The two female teachers resigned following the incident, and the four boys were allowed to stay after minor disciplinary action was taken by the college.
What I found so galling was the wimpish and trivial response the college gave to the boys’ behaviour. The college felt it was better to try to integrate the boys back into the college than to expel them.
As Stuff reported: “[School Rector Gerard] Tully said the school’s board of trustees discipline sub-committee had decided it was best the boys remained at the school, and “affect positive change” by working with them”.
The school felt it would be counter-productive to expel them, and more useful to deal with the boys’ attitude through “counselling”. What a putrid response.
The college allowed the teachers to resign, taking the fall for the boys’ inexplicable behaviour. The attitude of the college to the teachers’ plight was insulting to say the least.
Dare I say, why would any female teacher want to teach at a school which has such a negative attitude to women?
Now I am going to diverge here slightly. I came up in the school of hard knocks. I went to Wellington College where bullying was rife and these “bad” boys only respected one thing – discipline.
They didn’t like “soft” teachers and they dealt to them accordingly. When they were disciplined, they fell into line and caused very little trouble.
When I went on to coach rugby and cricket, one of my core principles was discipline and respect, along with developing communication skills and working as a team.
There is one particular incident that stands out in my coaching career that for me highlights the need to instill discipline and obtain respect.
I took over coaching the First XI at Onslow College (this is a number of years ago). It was a major challenge for me, having come from coaching rep teams.
This particular team was totally dysfunctional, had deeply embedded poor discipline, an appalling dress code, a lack of self respect and lack of respect for me.
One of my first tasks, before I could get on with coaching cricket, was to bring some basic discipline to the team.
At the first game I got the boys to stand in a circle, and I addressed their dress code (it had been a major achievement just to get them to wear the right clothes). Shirts were hanging out and they looked a bloody mess.
I demanded there and then they dress like proper cricketers. It was a stern talk I gave them.

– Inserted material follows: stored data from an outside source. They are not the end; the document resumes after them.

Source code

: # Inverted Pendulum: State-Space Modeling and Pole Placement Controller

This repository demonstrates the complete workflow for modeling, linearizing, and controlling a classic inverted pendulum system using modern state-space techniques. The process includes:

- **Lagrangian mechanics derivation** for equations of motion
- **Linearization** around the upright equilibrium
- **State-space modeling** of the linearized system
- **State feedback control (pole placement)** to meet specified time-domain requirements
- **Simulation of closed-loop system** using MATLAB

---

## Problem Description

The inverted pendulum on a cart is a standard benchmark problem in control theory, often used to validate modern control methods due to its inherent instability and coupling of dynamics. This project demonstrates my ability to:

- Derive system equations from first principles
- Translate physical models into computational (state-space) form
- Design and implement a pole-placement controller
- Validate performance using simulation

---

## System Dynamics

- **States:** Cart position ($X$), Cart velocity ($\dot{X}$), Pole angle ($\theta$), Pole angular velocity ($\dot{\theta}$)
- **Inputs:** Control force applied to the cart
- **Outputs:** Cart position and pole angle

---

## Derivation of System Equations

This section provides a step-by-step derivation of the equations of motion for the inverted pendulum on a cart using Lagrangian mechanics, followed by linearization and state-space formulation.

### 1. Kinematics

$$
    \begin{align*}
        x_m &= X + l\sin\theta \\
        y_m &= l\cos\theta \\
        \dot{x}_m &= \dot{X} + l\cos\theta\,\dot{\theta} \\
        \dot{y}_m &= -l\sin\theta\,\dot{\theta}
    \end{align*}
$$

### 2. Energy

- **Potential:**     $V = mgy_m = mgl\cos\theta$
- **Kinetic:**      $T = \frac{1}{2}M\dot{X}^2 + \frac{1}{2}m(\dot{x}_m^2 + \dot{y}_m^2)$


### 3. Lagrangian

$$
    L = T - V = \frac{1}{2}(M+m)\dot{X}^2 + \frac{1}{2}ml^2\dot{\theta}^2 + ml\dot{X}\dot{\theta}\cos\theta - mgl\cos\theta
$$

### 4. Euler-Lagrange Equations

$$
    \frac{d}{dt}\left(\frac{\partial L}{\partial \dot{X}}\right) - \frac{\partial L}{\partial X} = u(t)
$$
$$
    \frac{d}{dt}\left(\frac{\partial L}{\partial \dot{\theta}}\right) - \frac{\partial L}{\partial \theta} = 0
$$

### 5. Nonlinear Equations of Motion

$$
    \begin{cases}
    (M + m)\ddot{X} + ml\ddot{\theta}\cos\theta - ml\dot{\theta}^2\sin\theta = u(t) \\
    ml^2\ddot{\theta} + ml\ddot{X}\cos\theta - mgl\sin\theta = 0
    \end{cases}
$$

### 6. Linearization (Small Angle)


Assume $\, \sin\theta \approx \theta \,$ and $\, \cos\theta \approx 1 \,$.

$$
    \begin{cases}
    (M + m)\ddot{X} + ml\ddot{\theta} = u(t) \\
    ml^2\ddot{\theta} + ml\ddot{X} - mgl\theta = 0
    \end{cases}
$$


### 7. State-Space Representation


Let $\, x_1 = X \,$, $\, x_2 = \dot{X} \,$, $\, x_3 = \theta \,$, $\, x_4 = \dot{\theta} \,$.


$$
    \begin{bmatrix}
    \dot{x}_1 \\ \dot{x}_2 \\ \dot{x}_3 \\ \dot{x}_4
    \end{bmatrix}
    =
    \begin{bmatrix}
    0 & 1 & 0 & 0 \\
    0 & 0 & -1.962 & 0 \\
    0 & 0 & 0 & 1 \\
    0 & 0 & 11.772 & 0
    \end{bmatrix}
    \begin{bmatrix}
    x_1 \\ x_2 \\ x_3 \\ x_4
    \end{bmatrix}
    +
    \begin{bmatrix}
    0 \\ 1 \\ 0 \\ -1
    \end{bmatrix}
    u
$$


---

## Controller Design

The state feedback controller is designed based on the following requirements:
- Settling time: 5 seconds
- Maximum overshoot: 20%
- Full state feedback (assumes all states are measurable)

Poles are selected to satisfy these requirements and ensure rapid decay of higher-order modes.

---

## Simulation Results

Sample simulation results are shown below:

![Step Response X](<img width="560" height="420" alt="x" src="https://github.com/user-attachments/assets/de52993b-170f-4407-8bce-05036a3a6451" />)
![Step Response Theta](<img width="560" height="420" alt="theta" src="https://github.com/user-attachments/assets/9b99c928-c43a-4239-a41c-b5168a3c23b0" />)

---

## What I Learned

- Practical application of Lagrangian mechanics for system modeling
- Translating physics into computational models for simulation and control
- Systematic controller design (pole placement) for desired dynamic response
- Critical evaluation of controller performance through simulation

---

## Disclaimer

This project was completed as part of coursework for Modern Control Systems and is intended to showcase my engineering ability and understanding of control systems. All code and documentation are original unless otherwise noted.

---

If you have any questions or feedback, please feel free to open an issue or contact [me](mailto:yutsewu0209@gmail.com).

They all fell into line bar one. He simply refused to comply. I eyeballed him and told him to do as he was fucking told! He did comply. But that boy never played in my team again (he dropped himself – thank god).
Over the next months I pulled them into a team with uniforms (which they loved), called in the services of a professional coach who had played internationally, and slowly their standards and discipline improved.
Their last game of the year they finally won- until then they had the wonderful penchant of conjuring up any manner of ways to lose! That win was one of the most joyous moments of my coaching career; for the boys too, they were so happy.
What is the point of this story? Well, seven of that team went on to Otago University and all have gone on to good things.
I went to Dunedin on business and met up with six of them (the seventh one didn’t want to meet me because I dropped him halfway through the season). I played squash against one of them, had a beer with all of them and they thrashed me at pool.
It was a great honour to experience this and one of those boys is still in touch with me on Facebook.
Now I doubt whether those four boys at St Pat’s Silverstream will have the same respect for their college or their teachers as my former team now had for me.
They weren’t shown the door, or pulled into line in any way. It was shameful behaviour by both the boys and school.
I understand the purpose of the restorative process is to make the pupil aware of their actions and ensure they do not hold a “grudge”.
In this case, the four St Pat’s boys won. They are able to continue at school, with little consequence for their actions, while the two female teachers had to leave.
This appears to be particular attitude to do with a male perspective on sexual harassment at an all-male school, where teachers are sacrificed rather than boys punished. It sets a very dangerous precedent.
If I had followed the St Pat’s approach with my cricket team, that one boy who wouldn’t fall into line would have disrupted the team, harmed team unity and my authority would have been undermined.
Sometimes harsh action is appropriate, especially when trying to instill behaviour and values.
I’m not professing a hard regime, but a sensible one where students know where they stand, and what are correct values. The above case concerns me because this doesn’t appear to be happening at St Pat’s Silverstream.